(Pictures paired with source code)
Start of Block

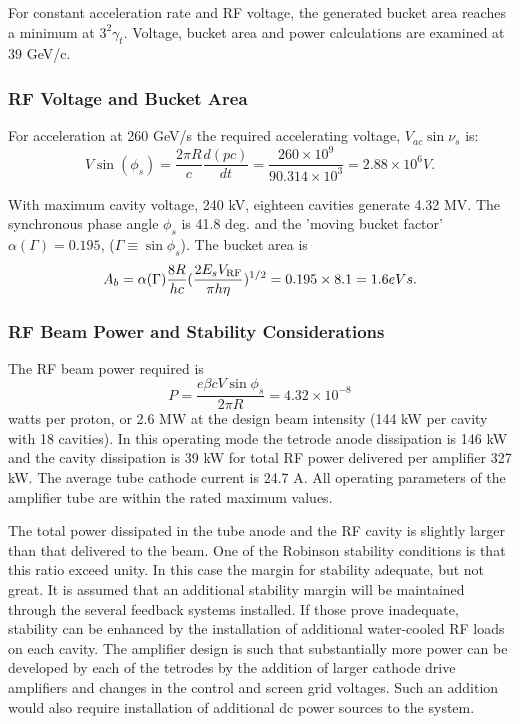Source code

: \documentclass{article}
\begin{document}
For constant acceleration rate and RF voltage, the generated bucket area 
reaches a minimum at $3^2 \gamma_t$. Voltage, bucket area and power 
calculations are examined at 39 GeV/c. 

\subsubsection {RF Voltage and Bucket Area} 

For acceleration at 260 GeV/s the required accelerating voltage, 
$V_{ac}\sin \nu_s$ is:
\begin {equation}
V \sin(\phi_s) = \frac{2\pi R}{c} \frac {d(pc)}{dt} = \frac {260 \times 10^9}
{90.314 \times 10^3} = 2.88 \times 10^6 V.
\end {equation} 

With maximum cavity voltage, 240 kV, eighteen cavities generate 4.32 MV.  
The synchronous phase angle $\phi_s$ is 41.8 deg. and the 
'moving bucket factor' $\alpha(\Gamma) =  0.195$,  
($\Gamma \equiv \sin \phi_s$). The bucket area is
\begin {equation}
A_b = \alpha(\Gamma)\frac{8R}{hc}(\frac{2E_sV_{\rm RF}}{\pi h \eta})^{1/2} =
0.195 \times 8.1 = 1.6 eVs.
\end {equation}

\subsubsection {RF Beam Power and Stability Considerations}

The RF beam power required is
\begin {displaymath}
P=\frac {e\beta cV\sin\phi_s}{2\pi R} = 4.32 \times 10^{-8}
\end {displaymath}
watts per proton, or 
2.6 MW at the design beam intensity (144 kW per cavity with 18 cavities).  In 
this operating mode the tetrode anode dissipation is 146 kW and the cavity 
dissipation is 39 kW for total RF power delivered per amplifier 327 kW.  The 
average tube cathode current is 24.7 A.  All operating parameters of the 
amplifier tube are within the rated maximum values.  

The total power dissipated in the tube anode and the RF cavity is slightly 
larger than that delivered to the beam. One of the Robinson stability 
conditions is that this ratio exceed unity.  In this case the margin for 
stability adequate, but not 
great.  It is assumed that an additional stability margin will be maintained 
through the several feedback systems installed.  If those prove inadequate, 
stability can be enhanced by the installation of additional water-cooled RF
loads on each cavity.  The amplifier design is such that substantially more 
power can be developed by each of the tetrodes by the addition of larger 
cathode drive amplifiers and changes in the control and screen grid voltages. 
Such an addition would also require installation of additional dc power sources
to the system.  
\end{document}
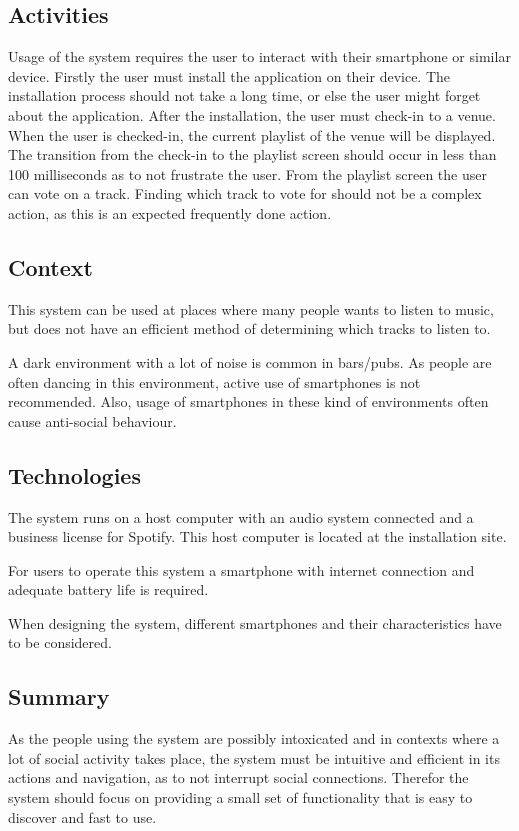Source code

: \subsection{Activities}
\label{sub:pact_activities}

Usage of the system requires the user to interact with their smartphone or similar device. Firstly the user must install the application on their device. The installation process should not take a long time, or else the user might forget about the application. After the installation, the user must check-in to a venue. When the user is checked-in, the current playlist of the venue will be displayed. The transition from the check-in to the playlist screen should occur in less than 100 milliseconds as to not frustrate the user. From the playlist screen the user can vote on a track. Finding which track to vote for should not be a complex action, as this is an expected frequently done action.

\subsection{Context}
\label{sub:pact_context}

This system can be used at places where many people wants to listen to music, but does not have an efficient method of determining which tracks to listen to.

A dark environment with a lot of noise is common in bars/pubs. As people are often dancing in this environment, active use of smartphones is not recommended. Also, usage of smartphones in these kind of environments often cause anti-social behaviour.

\subsection{Technologies}
\label{sub:pact_technologies}

The system runs on a host computer with an audio system connected and a business license for Spotify. This host computer is located at the installation site.

For users to operate this system a smartphone with internet connection and adequate battery life is required.

When designing the system, different smartphones and their characteristics have to be considered.

\subsection{Summary}
\label{sec:pact_summary}

As the people using the system are possibly intoxicated and in contexts where a lot of social activity takes place, the system must be intuitive and efficient in its actions and navigation, as to not interrupt social connections. Therefor the system should focus on providing a small set of functionality that is easy to discover and fast to use.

End of Block

In the copy, no picture may appear; the records themselves must be output exactly.

Source code

: \documentclass{article}
\begin{document}
For constant acceleration rate and RF voltage, the generated bucket area 
reaches a minimum at $3^2 \gamma_t$. Voltage, bucket area and power 
calculations are examined at 39 GeV/c. 

\subsubsection {RF Voltage and Bucket Area} 

For acceleration at 260 GeV/s the required accelerating voltage, 
$V_{ac}\sin \nu_s$ is:
\begin {equation}
V \sin(\phi_s) = \frac{2\pi R}{c} \frac {d(pc)}{dt} = \frac {260 \times 10^9}
{90.314 \times 10^3} = 2.88 \times 10^6 V.
\end {equation} 

With maximum cavity voltage, 240 kV, eighteen cavities generate 4.32 MV.  
The synchronous phase angle $\phi_s$ is 41.8 deg. and the 
'moving bucket factor' $\alpha(\Gamma) =  0.195$,  
($\Gamma \equiv \sin \phi_s$). The bucket area is
\begin {equation}
A_b = \alpha(\Gamma)\frac{8R}{hc}(\frac{2E_sV_{\rm RF}}{\pi h \eta})^{1/2} =
0.195 \times 8.1 = 1.6 eVs.
\end {equation}

\subsubsection {RF Beam Power and Stability Considerations}

The RF beam power required is
\begin {displaymath}
P=\frac {e\beta cV\sin\phi_s}{2\pi R} = 4.32 \times 10^{-8}
\end {displaymath}
watts per proton, or 
2.6 MW at the design beam intensity (144 kW per cavity with 18 cavities).  In 
this operating mode the tetrode anode dissipation is 146 kW and the cavity 
dissipation is 39 kW for total RF power delivered per amplifier 327 kW.  The 
average tube cathode current is 24.7 A.  All operating parameters of the 
amplifier tube are within the rated maximum values.  

The total power dissipated in the tube anode and the RF cavity is slightly 
larger than that delivered to the beam. One of the Robinson stability 
conditions is that this ratio exceed unity.  In this case the margin for 
stability adequate, but not 
great.  It is assumed that an additional stability margin will be maintained 
through the several feedback systems installed.  If those prove inadequate, 
stability can be enhanced by the installation of additional water-cooled RF
loads on each cavity.  The amplifier design is such that substantially more 
power can be developed by each of the tetrodes by the addition of larger 
cathode drive amplifiers and changes in the control and screen grid voltages. 
Such an addition would also require installation of additional dc power sources
to the system.  
\end{document}
Source code

: \subsection{Activities}
\label{sub:pact_activities}

Usage of the system requires the user to interact with their smartphone or similar device. Firstly the user must install the application on their device. The installation process should not take a long time, or else the user might forget about the application. After the installation, the user must check-in to a venue. When the user is checked-in, the current playlist of the venue will be displayed. The transition from the check-in to the playlist screen should occur in less than 100 milliseconds as to not frustrate the user. From the playlist screen the user can vote on a track. Finding which track to vote for should not be a complex action, as this is an expected frequently done action.

\subsection{Context}
\label{sub:pact_context}

This system can be used at places where many people wants to listen to music, but does not have an efficient method of determining which tracks to listen to.

A dark environment with a lot of noise is common in bars/pubs. As people are often dancing in this environment, active use of smartphones is not recommended. Also, usage of smartphones in these kind of environments often cause anti-social behaviour.

\subsection{Technologies}
\label{sub:pact_technologies}

The system runs on a host computer with an audio system connected and a business license for Spotify. This host computer is located at the installation site.

For users to operate this system a smartphone with internet connection and adequate battery life is required.

When designing the system, different smartphones and their characteristics have to be considered.

\subsection{Summary}
\label{sec:pact_summary}

As the people using the system are possibly intoxicated and in contexts where a lot of social activity takes place, the system must be intuitive and efficient in its actions and navigation, as to not interrupt social connections. Therefor the system should focus on providing a small set of functionality that is easy to discover and fast to use.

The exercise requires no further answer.